::: Input data :::

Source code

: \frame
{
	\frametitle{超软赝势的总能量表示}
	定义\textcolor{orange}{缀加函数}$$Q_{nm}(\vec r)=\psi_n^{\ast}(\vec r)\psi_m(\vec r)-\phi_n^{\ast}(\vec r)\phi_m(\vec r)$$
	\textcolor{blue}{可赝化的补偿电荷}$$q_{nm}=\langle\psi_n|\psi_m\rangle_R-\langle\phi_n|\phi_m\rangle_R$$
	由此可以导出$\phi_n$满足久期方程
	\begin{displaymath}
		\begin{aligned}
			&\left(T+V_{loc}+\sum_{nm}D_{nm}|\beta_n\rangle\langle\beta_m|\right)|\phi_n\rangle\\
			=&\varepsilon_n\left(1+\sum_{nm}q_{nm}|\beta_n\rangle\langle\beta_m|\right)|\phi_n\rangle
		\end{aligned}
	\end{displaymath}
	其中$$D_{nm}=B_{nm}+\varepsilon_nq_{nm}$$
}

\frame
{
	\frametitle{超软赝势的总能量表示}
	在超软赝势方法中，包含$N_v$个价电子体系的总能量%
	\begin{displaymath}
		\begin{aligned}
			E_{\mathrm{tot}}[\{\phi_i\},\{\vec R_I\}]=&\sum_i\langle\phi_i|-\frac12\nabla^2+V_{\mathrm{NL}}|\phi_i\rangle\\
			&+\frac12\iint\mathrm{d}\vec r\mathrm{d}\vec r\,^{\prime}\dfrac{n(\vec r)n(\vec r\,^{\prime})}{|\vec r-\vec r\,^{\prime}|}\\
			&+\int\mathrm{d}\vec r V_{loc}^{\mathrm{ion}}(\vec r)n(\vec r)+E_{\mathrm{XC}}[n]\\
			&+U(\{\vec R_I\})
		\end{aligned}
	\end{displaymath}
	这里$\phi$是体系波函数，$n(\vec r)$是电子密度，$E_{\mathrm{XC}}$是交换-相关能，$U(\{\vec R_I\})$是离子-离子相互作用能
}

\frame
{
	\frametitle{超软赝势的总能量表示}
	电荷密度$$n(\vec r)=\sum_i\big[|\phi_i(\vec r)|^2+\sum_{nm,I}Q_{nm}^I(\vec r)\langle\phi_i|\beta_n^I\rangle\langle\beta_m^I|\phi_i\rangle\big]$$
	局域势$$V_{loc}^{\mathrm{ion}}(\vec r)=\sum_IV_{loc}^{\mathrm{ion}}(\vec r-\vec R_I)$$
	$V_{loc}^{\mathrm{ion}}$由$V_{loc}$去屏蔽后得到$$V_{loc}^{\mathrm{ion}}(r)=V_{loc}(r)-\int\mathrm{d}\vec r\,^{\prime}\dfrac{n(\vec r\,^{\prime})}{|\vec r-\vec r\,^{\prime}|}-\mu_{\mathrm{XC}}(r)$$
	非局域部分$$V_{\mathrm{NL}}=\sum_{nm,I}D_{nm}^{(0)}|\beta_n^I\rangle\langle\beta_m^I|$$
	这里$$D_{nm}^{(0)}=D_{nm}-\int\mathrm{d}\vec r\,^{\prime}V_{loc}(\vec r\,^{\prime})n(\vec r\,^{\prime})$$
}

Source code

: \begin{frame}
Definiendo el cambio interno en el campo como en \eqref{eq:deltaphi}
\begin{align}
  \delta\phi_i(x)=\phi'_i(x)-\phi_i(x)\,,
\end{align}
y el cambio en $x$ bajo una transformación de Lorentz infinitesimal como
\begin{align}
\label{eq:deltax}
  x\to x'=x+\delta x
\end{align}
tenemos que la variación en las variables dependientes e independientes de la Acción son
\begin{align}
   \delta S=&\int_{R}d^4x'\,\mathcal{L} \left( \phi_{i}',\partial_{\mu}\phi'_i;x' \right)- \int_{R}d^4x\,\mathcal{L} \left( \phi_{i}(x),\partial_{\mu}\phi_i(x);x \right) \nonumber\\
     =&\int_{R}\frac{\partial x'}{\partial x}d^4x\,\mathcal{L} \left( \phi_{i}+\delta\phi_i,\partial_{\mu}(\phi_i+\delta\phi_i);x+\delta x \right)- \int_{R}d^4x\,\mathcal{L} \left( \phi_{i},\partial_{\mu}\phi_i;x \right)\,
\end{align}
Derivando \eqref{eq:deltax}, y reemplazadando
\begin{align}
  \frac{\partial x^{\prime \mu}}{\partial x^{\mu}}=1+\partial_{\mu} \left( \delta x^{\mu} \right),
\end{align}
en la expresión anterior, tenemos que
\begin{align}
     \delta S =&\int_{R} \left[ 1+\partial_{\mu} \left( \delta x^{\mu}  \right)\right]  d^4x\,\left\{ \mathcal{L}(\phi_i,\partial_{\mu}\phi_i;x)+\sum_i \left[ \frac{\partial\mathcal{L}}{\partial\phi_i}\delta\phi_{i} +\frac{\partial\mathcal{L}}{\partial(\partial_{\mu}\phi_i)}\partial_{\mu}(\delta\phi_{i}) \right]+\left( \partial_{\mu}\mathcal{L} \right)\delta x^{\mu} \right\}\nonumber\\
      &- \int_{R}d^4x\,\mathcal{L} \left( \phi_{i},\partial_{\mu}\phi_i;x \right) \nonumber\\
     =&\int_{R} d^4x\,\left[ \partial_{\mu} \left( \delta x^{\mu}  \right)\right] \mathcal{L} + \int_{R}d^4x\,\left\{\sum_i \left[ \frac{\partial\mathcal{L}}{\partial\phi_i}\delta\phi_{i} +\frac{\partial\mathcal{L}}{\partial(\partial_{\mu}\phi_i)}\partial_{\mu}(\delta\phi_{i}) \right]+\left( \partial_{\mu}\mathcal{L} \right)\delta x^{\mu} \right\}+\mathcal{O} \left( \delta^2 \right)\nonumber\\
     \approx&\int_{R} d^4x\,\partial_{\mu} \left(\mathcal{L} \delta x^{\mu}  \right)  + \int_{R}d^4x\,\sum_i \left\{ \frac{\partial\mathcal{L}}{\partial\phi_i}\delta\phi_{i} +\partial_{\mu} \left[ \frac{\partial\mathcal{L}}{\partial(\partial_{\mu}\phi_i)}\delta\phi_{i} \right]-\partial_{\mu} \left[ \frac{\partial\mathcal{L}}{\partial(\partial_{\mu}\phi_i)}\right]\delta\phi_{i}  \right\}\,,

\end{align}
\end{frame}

:::
::: Input data :::

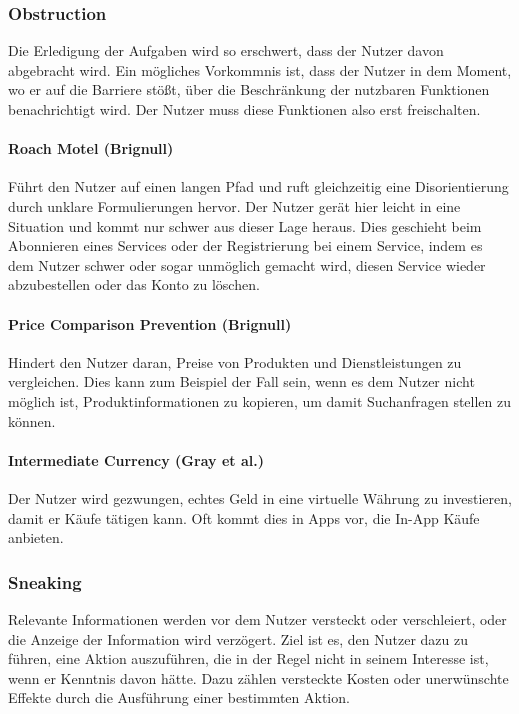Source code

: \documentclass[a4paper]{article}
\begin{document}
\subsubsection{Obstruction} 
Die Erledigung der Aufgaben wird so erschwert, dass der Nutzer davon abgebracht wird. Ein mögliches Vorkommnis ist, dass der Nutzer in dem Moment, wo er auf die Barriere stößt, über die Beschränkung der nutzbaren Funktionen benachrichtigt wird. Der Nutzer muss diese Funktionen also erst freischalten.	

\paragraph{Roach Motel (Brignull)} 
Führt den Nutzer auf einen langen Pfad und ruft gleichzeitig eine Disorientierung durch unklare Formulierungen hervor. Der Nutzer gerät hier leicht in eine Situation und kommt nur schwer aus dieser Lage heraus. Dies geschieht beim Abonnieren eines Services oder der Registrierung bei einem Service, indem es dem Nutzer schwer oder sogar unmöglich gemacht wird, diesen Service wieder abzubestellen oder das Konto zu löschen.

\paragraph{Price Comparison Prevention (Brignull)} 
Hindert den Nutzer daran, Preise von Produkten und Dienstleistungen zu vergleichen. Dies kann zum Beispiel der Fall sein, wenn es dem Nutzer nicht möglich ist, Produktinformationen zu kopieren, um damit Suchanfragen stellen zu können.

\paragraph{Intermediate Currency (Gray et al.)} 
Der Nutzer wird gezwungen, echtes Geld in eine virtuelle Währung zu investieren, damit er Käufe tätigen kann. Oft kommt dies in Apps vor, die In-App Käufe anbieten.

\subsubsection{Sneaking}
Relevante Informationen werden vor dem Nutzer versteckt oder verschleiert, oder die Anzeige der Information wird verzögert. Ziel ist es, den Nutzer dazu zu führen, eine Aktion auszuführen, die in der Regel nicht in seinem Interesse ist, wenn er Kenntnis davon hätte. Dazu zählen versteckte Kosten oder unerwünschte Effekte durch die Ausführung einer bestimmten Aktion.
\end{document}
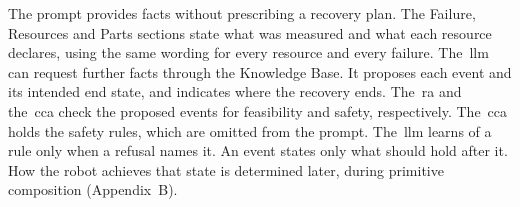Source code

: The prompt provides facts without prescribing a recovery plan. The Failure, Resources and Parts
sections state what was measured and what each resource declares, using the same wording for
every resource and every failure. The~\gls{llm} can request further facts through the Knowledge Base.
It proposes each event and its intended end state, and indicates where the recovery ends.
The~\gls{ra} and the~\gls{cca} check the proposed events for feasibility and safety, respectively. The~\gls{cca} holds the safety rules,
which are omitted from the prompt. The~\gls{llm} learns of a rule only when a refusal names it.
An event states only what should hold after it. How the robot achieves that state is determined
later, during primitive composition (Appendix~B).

:::
::: Input data :::

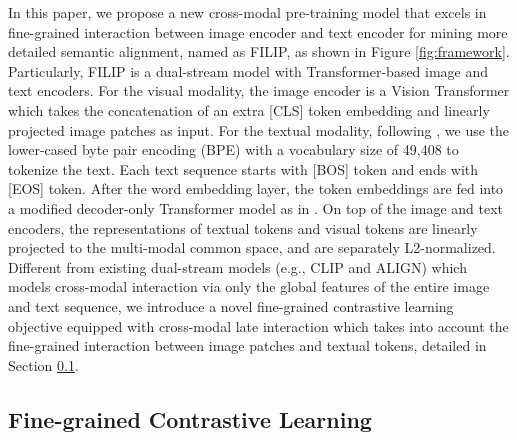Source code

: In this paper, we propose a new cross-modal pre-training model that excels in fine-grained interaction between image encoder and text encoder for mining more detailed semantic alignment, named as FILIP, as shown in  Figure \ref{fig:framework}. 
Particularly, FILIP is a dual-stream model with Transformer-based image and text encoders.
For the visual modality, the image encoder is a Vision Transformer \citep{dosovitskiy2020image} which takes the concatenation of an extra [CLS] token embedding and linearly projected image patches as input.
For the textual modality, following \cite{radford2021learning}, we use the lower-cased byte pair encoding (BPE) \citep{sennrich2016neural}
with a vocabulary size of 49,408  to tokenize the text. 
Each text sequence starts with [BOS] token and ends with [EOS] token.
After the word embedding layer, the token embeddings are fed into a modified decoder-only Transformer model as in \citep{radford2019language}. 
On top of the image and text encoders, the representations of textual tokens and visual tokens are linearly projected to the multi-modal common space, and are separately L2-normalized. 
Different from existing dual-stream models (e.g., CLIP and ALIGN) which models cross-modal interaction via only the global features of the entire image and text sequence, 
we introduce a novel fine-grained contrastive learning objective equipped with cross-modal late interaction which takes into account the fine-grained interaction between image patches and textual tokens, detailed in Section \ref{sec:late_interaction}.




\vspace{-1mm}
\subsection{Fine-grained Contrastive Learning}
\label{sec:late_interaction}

:::

* **Required work**
For each line above that includes the word "from", make a copy of that line.

* **Answer space**
which are omitted from the prompt. The~\gls{llm} learns of a rule only when a refusal names it.
Different from existing dual-stream models (e.g., CLIP and ALIGN) which models cross-modal interaction via only the global features of the entire image and text sequence, 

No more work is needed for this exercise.